3-(4-Hydroxyphenyl)-5,7-dihydroxy-6-(3-methyl-2-butenyl)-4H-1-benzopyran-4-one, also known as Wighteone, is a natural product derivative of Genistein (G350000). It is a member of the class of 7-hydroxyisoflavones, characterized by the presence of hydroxy groups at positions 5, 7, and 4', and a prenyl group at position 6. Wighteone has been isolated from Ficus mucuso and exhibits various biological activities, making it a promising compound for pharmaceutical and industrial applications.

Uses

Used in Pharmaceutical Applications:
Wighteone is used as a bioactive compound for its inhibitory activity against tyrosine kinases, including the autophosphorylation of epidermal growth factor receptor kinase (IC50 2.6uM). It also inhibits other protein kinases through competitive inhibition of ATP. Wighteone has demonstrated the ability to inhibit tumor cell proliferation, induce tumor cell differentiation, and produce cell-cycle arrest and apoptosis in Jurkat T-leukemia cells. Additionally, it prevents anti-CD3 monoclonal antibody-induced thymic apoptosis. Wighteone also inhibits topoisomerase II activity in vitro, which contributes to its potential as a therapeutic agent.
Used in Drug Delivery Systems:
In the field of drug delivery, Wighteone can be employed as a component in the development of novel drug delivery systems. Its biological activities and chemical properties make it a suitable candidate for improving the delivery, bioavailability, and therapeutic outcomes of various drugs. Researchers can explore the use of Wighteone in the formulation of organic and metallic nanoparticles, liposomes, or other advanced drug delivery platforms to enhance the efficacy of existing treatments and develop new therapies.
Used in Chemical Research:
Wighteone's unique chemical structure and biological activities make it an interesting subject for chemical research.

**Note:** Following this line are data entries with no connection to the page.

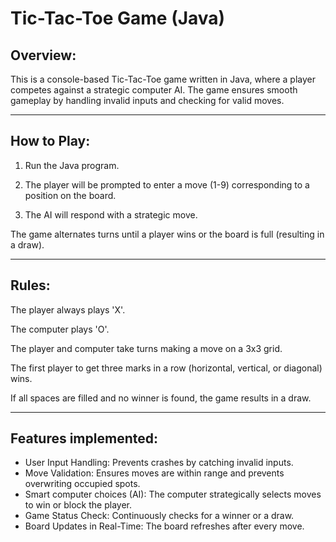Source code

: # Tic-Tac-Toe Game (Java)

## Overview:
This is a console-based Tic-Tac-Toe game written in Java, where a player competes against a strategic computer AI. The game ensures smooth gameplay by handling invalid inputs and checking for valid moves.

---------------------------------------

## How to Play:

1. Run the Java program.

2. The player will be prompted to enter a move (1-9) corresponding to a position on the board.

3. The AI will respond with a strategic move.

The game alternates turns until a player wins or the board is full (resulting in a draw).

---------------------------------------

## Rules:

The player always plays 'X'.

The computer plays 'O'.

The player and computer take turns making a move on a 3x3 grid.

The first player to get three marks in a row (horizontal, vertical, or diagonal) wins.

If all spaces are filled and no winner is found, the game results in a draw.

---------------------------------------

## Features implemented:

* User Input Handling: Prevents crashes by catching invalid inputs.
* Move Validation: Ensures moves are within range and prevents overwriting occupied spots.
* Smart computer choices (AI): The computer strategically selects moves to win or block the player.
* Game Status Check: Continuously checks for a winner or a draw.
* Board Updates in Real-Time: The board refreshes after every move.
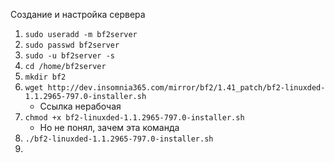Создание и настройка сервера
1. `sudo useradd -m bf2server`
2. `sudo passwd bf2server`
3. `sudo -u bf2server -s`
4. `cd /home/bf2server`
5. `mkdir bf2`
6. `wget http://dev.insomnia365.com/mirror/bf2/1.41_patch/bf2-linuxded-1.1.2965-797.0-installer.sh`
   - Ссылка нерабочая
7. `chmod +x bf2-linuxded-1.1.2965-797.0-installer.sh`
   - Но не понял, зачем эта команда
8. `./bf2-linuxded-1.1.2965-797.0-installer.sh`
9. 
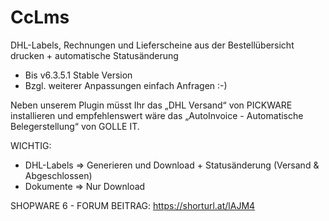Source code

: # CcLms

DHL-Labels, Rechnungen und Lieferscheine aus der Bestellübersicht drucken + automatische Statusänderung
- Bis v6.3.5.1 Stable Version
- Bzgl. weiterer Anpassungen einfach Anfragen :-)

Neben unserem Plugin müsst Ihr das „DHL Versand“ von PICKWARE installieren und empfehlenswert wäre das „AutoInvoice - Automatische Belegerstellung“ von GOLLE IT.

WICHTIG:

- DHL-Labels => Generieren und Download + Statusänderung (Versand & Abgeschlossen)
- Dokumente => Nur Download

SHOPWARE 6 - FORUM BEITRAG:
https://shorturl.at/lAJM4
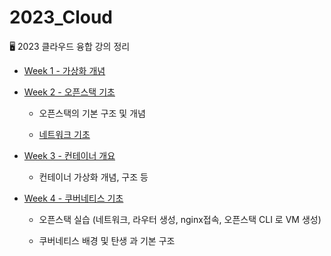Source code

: # 2023_Cloud

🖥 2023 클라우드 융합 강의 정리

- [Week 1 - 가상화 개념](https://github.com/jjaehwi/2023_Cloud/blob/main/Week_1/article.md)

- [Week 2 - 오픈스택 기초](https://github.com/jjaehwi/2023_Cloud/blob/main/Week_2/article.md)

  - 오픈스택의 기본 구조 및 개념

  - [네트워크 기초](https://github.com/jjaehwi/2023_Cloud/blob/main/Week_2/article_network.md)

- [Week 3 - 컨테이너 개요](https://github.com/jjaehwi/2023_Cloud/blob/main/Week_3/article.md)

  - 컨테이너 가상화 개념, 구조 등

- [Week 4 - 쿠버네티스 기초](https://github.com/jjaehwi/2023_Cloud/blob/main/Week_4/article.md)

  - 오픈스택 실습 (네트워크, 라우터 생성, nginx접속, 오픈스택 CLI 로 VM 생성)

  - 쿠버네티스 배경 및 탄생 과 기본 구조
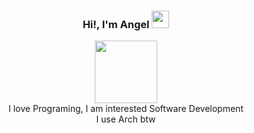 <h3 align="center">Hi!, I'm Angel</a> <img src="https://emojis.slackmojis.com/emojis/images/1643514675/6754/anime.gif?1643514675" width="28" /> </h3>
<div align="center">
  <img src="https://media.tenor.com/waqDkYS87hgAAAAM/minato-aqua.gif" width="100" />
</div>
<div align="center">
   I love Programing, I am interested Software Development<br>
  I use Arch btw
</div>
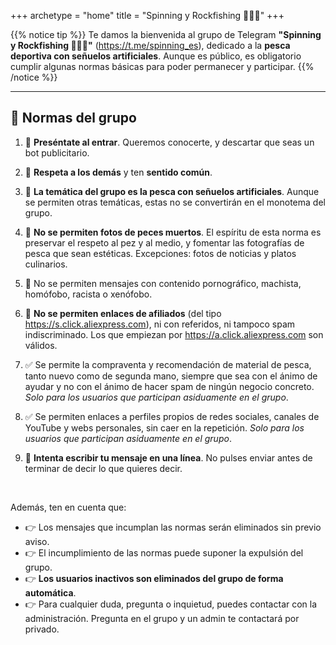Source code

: +++
archetype = "home"
title = "Spinning y Rockfishing 🎣🇪🇸"
+++

{{% notice tip %}}
Te damos la bienvenida al grupo de Telegram **"Spinning y Rockfishing 🎣🇪🇸"** (<https://t.me/spinning_es>), dedicado a la **pesca deportiva con señuelos artificiales**. Aunque es público, es obligatorio cumplir algunas normas básicas para poder permanecer y participar.
{{% /notice %}}

---

## 🚨 Normas del grupo

1. 👋 **Preséntate al entrar**. Queremos conocerte, y descartar que seas un bot publicitario.

2. 🤝 **Respeta a los demás** y ten **sentido común**.

3. 🎣 **La temática del grupo es la pesca con señuelos artificiales**. Aunque se permiten otras temáticas, estas no se convertirán en el monotema del grupo.

4. 🚫 **No se permiten fotos de peces muertos**. El espíritu de esta norma es preservar el respeto al pez y al medio, y fomentar las fotografías de pesca que sean estéticas. Excepciones: fotos de noticias y platos culinarios.

5. 🚫 No se permiten mensajes con contenido pornográfico, machista, homófobo, racista o xenófobo.

6. 🚫 **No se permiten enlaces de afiliados** (del tipo <https://s.click.aliexpress.com>), ni con referidos, ni tampoco spam indiscriminado. Los que empiezan por <https://a.click.aliexpress.com> son válidos.

7. ✅ Se permite la compraventa y recomendación de material de pesca, tanto nuevo como de segunda mano, siempre que sea con el ánimo de ayudar y no con el ánimo de hacer spam de ningún negocio concreto. *Solo para los usuarios que participan asiduamente en el grupo*.

8. ✅ Se permiten enlaces a perfiles propios de redes sociales, canales de YouTube y webs personales, sin caer en la repetición. *Solo para los usuarios que participan asiduamente en el grupo*.

9. 🙏 **Intenta escribir tu mensaje en una línea**. No pulses enviar antes de terminar de decir lo que quieres decir.

<br />

Además, ten en cuenta que:

- 👉 Los mensajes que incumplan las normas serán eliminados sin previo aviso.
- 👉 El incumplimiento de las normas puede suponer la expulsión del grupo.
- 👉 **Los usuarios inactivos son eliminados del grupo de forma automática**.
- 👉 Para cualquier duda, pregunta o inquietud, puedes contactar con la administración. Pregunta en el grupo y un admin te contactará por privado.

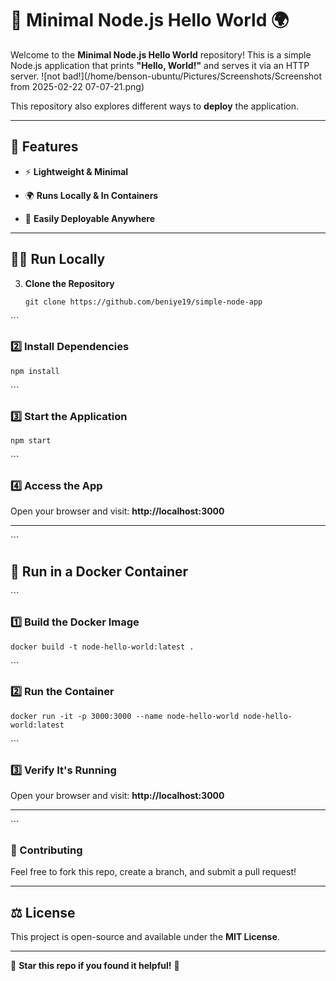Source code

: 
🚀 Minimal Node.js Hello World 🌍
=================================

Welcome to the **Minimal Node.js Hello World** repository! This is a simple Node.js application that prints **"Hello, World!"** and serves it via an HTTP server.
![not bad!](/home/benson-ubuntu/Pictures/Screenshots/Screenshot from 2025-02-22 07-07-21.png)

This repository also explores different ways to **deploy** the application.

* * *

📌 Features
-----------

*   ⚡ **Lightweight & Minimal**

*   🌍 **Runs Locally & In Containers**

*   🚢 **Easily Deployable Anywhere**

* * *

🏃‍♂️ Run Locally
-----------------

3.  **Clone the Repository**  
    
        git clone https://github.com/beniye19/simple-node-app
    

\`\`\`

### 2️⃣ Install Dependencies

    npm install

\`\`\`

### 3️⃣ Start the Application

    npm start

\`\`\`

### 4️⃣ Access the App

Open your browser and visit: **http://localhost:3000**

* * *

\`\`\`

🐳 Run in a Docker Container
----------------------------

\`\`\`

### 1️⃣ Build the Docker Image

    docker build -t node-hello-world:latest .

\`\`\`

### 2️⃣ Run the Container

    docker run -it -p 3000:3000 --name node-hello-world node-hello-world:latest

\`\`\`

### 3️⃣ Verify It's Running

Open your browser and visit: **http://localhost:3000**

* * *


\`\`\`

### 🤝 Contributing

Feel free to fork this repo, create a branch, and submit a pull request!

* * *

⚖️ License
----------

This project is open-source and available under the **MIT License**.

* * *

🌟 **Star this repo if you found it helpful!** 🚀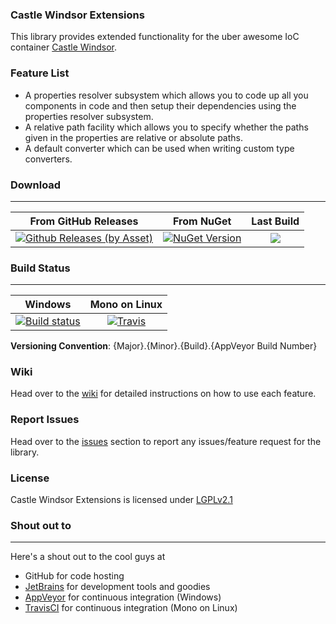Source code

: ### Castle Windsor Extensions 
This library provides extended functionality for the uber awesome IoC container [Castle Windsor](http://www.castleproject.org/).

### Feature List
* A properties resolver subsystem which allows you to code up all you components in code and then setup their dependencies using the properties resolver subsystem.
* A relative path facility which allows you to specify whether the paths given in the properties are relative or absolute paths.
* A default converter which can be used when writing custom type converters.

### Download
---
From GitHub Releases | From NuGet | Last Build
:-----------: | :------------: | :------------:
[![Github Releases (by Asset)](https://img.shields.io/github/downloads/monemihir/castle-windsor-extensions/latest/v2.2.0.11.zip.svg?maxAge=2592000)](https://github.com/monemihir/castle-windsor-extensions/releases/download/CastleWindsorExtensions_2-2-0_2016-05-21/v2.2.0.11.zip) | [![NuGet Version](https://img.shields.io/nuget/v/Castle.Windsor.Extensions.svg)](https://www.nuget.org/packages/Castle.Windsor.Extensions/) | [![](https://img.shields.io/badge/last%20build%20artifact-Castle.Windsor.Extensions.zip-blue.svg)](https://ci.appveyor.com/project/monemihir/castle-windsor-extensions/build/artifacts)

### Build Status
---
Windows | Mono on Linux
:-----: | :------------:
| [![Build status](https://ci.appveyor.com/api/projects/status/45imn6c86e3bv54a?svg=true)](https://ci.appveyor.com/project/monemihir/castle-windsor-extensions) | [![Travis](https://travis-ci.org/monemihir/castle-windsor-extensions.svg?branch=master)](https://travis-ci.org/monemihir/castle-windsor-extensions) |

**Versioning Convention**: {Major}.{Minor}.{Build}.{AppVeyor Build Number}

### Wiki
Head over to the [wiki](https://github.com/monemihir/castle-windsor-extensions/wiki) for detailed instructions on how to use each feature.

### Report Issues
Head over to the [issues](https://github.com/monemihir/castle-windsor-extensions/issues) section to report any issues/feature request for the library.

### License
Castle Windsor Extensions is licensed under [LGPLv2.1](https://raw.githubusercontent.com/monemihir/castle-windsor-extensions/master/LICENSE)

### Shout out to
---
Here's a shout out to the cool guys at
* GitHub for code hosting
* [JetBrains](https://www.jetbrains.com) for development tools and goodies
* [AppVeyor](https://www.appveyor.com) for continuous integration (Windows)
* [TravisCI](https://travic-ci.org) for continuous integration (Mono on Linux)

Scientists can study its interactions with various biological targets, such as enzymes, receptors, and cellular pathways, to gain a deeper understanding of its mechanisms of action. This knowledge can be applied to the design and synthesis of new compounds with improved pharmacological properties, potentially leading to the development of more effective drugs for various diseases.
Used in Analytical Chemistry:
Wighteone's UV absorption properties, with a maximum absorption at 262.5 nm (ε = 138), make it a useful compound for analytical chemistry applications. It can be employed as a reference compound or a chromophore in the development of new analytical methods, such as high-performance liquid chromatography (HPLC) or spectrophotometric assays, for the detection and quantification of related compounds in biological samples or pharmaceutical formulations.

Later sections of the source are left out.